Он чувствовал что-то. Его душа как бы вибрировала, ощущала некоего в темноте. Резонировала с другими душами? Как светлячок бродил мимо чёрных рук, пытающихся разорвать его в клочья. Да, именно так. Для порабощённых здоровый человек как бельмо на глазу, никак иначе.

— Отставить предрассудки, Геннадий. Ты не солдат, конечно, но человек толковый и опытный. Помнишь тренировки? Ничуть не сомневайся в себе и своих товарищах, когда перед тобой сама смерть. Ведь так веселее! Ладно, пора! Марш-марш-марш!

Так огромный отряд красных перешёл границу, за которой больше нет безопасности. Дальше только смерть, и никто из парней Терентьева не сомневался в себе, ведь таковы были его идеалы. При помощи света некоторых вояк они шли мимо давящих стен коридора, иногда показывая пустующие стойки для факелов и свеч, особенно редко — письмена, странные, зато понятные Мише:

«Владыка сей свет мира»,

«Душа есть великое дарение».

«Да защити нас Небесный Сад и Владыка».

Каждая надпись сопровождалась каким-нибудь рисунком, правда, из-за пыли и чёрных пятен разобрать их было почти невозможно. Миша единственный, кто чувствовал это ужасающее давление? Они на самом деле прошли какие-то жалкие двадцать метров, но для него — целый километр. Время настолько тянулось, что сознание терялось и в пространстве, и в понимании окружения. Если бы не противогаз, его волнение и переживание наверняка кто-нибудь заметил. Как же тяжело! Как в таком случае Терентьев в авангарде, совершенно не волновался? Даже встретив первый перекрёсток, подполковник тут же начал раздавать приказы.

— Команда Три и Четыре! Марш направо! Пять и Шесть! Налево! Держите связь и при нестабильной или опасной обстановке отступайте! Остальные вперёд.

Так легко и так ловко — подполковник был олицетворением всего отряда, воплощением уверенности. Те команды беспрекословно выполняли его приказы и уходили в развилки, совершенно не беспокоясь о разделении. Но было слишком тихо. Пока не раздались взрывы где-то вдали, эхом проходящие по всем коридорам.

— Видимо, фиалки встретились с врагами, забейте, — решил Терентьев, завидев по бокам целые ряды деревянных дверей. — Опа, норки. Команда Два! Проверить комнаты до единой, а команда Семь — в конец коридора!

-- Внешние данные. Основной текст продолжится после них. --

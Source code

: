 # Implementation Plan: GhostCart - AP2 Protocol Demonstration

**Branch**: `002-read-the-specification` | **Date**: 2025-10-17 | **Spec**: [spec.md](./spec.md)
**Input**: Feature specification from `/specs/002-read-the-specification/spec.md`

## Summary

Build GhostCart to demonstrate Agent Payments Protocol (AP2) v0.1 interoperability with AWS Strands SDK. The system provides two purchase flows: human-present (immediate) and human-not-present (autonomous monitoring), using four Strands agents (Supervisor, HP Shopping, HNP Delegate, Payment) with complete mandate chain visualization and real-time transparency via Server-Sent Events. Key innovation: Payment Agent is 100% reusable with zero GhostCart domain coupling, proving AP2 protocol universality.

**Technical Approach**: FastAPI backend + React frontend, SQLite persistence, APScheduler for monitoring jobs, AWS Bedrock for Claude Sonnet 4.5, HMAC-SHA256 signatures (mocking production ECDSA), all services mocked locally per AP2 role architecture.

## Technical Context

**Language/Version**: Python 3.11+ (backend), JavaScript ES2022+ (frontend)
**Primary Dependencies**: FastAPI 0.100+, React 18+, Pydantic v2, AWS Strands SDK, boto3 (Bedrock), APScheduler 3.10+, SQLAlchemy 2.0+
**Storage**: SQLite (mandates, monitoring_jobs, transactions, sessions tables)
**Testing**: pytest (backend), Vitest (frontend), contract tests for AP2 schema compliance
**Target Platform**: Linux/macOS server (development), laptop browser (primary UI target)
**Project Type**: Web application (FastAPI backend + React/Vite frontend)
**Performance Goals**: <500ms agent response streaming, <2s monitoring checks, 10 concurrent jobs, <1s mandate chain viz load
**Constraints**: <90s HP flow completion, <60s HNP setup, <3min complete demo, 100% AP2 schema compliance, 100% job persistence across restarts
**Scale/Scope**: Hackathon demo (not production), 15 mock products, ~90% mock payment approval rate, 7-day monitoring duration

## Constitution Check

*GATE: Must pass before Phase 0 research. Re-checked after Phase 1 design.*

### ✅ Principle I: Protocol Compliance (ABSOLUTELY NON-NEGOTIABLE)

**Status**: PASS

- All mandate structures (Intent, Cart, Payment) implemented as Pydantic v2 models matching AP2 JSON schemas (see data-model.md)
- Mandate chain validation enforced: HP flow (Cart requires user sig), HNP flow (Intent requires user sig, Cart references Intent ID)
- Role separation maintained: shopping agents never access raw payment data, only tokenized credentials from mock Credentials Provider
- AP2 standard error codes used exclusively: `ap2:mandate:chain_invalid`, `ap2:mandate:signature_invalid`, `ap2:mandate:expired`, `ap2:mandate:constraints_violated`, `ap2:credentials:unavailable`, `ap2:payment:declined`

Солдаты потопали вперёд, расположились по двое у каждой двери и приготовились стрелять в случае опасности. Остальные же прошли дальше и остановились на очередной развилке, пока основная часть находилась в начале прохода. Терентьев ждал, периодически проверяя подчинённых сзади, вплоть до замыкающих. Вскоре красные начали аккуратно открывать двери одну за другой, а потом резко входить под светом заклинания-лампы. Ни одного выстрела, а затем:

— Чисто, спальная комната, — оповестил первый.

— Чисто, спальня.

— Чисто…

И так все вышли с пустыми новостями в коридор, встав по стойке смирно у стен.

— Знаете, мне нравится, — подполковник хитро улыбнулся, поправляя очки, казалось, громоздким железным пальцем. — Они как хищники: притаились и ждут удобного случая. Заманивают? О, или в ловушке ожидают? Или им просто интересно играться без возможности отступления? Какие весёлые!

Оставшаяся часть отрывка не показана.